_Instructions for the task_
Below are some records. Return exactly the lines from the one with "11) Replace 1st" to the one with "15) Pull up", and nothing else.

_Exercise materials_
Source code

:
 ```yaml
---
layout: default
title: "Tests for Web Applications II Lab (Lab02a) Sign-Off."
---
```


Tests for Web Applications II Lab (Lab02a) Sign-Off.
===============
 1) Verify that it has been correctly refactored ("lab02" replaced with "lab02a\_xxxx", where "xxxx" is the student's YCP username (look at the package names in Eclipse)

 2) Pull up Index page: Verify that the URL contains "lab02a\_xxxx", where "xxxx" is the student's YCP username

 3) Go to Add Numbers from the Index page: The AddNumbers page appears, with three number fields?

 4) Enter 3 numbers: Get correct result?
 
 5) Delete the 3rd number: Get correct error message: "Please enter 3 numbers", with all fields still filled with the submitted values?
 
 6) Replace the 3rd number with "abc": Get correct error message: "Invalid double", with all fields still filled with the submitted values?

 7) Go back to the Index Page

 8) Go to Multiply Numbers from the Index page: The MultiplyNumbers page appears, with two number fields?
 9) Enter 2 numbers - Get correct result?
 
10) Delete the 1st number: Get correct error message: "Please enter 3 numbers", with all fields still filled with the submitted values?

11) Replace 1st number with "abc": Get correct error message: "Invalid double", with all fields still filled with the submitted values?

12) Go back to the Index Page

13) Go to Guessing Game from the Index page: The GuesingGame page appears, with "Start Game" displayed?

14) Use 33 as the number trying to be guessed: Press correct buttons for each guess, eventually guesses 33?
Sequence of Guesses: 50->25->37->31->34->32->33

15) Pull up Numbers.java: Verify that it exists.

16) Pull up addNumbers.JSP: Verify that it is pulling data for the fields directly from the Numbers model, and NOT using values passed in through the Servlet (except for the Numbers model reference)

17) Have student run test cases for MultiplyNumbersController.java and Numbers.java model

_Finished task_
11) Replace 1st number with "abc": Get correct error message: "Invalid double", with all fields still filled with the submitted values?

12) Go back to the Index Page

13) Go to Guessing Game from the Index page: The GuesingGame page appears, with "Start Game" displayed?

14) Use 33 as the number trying to be guessed: Press correct buttons for each guess, eventually guesses 33?
Sequence of Guesses: 50->25->37->31->34->32->33

15) Pull up Numbers.java: Verify that it exists.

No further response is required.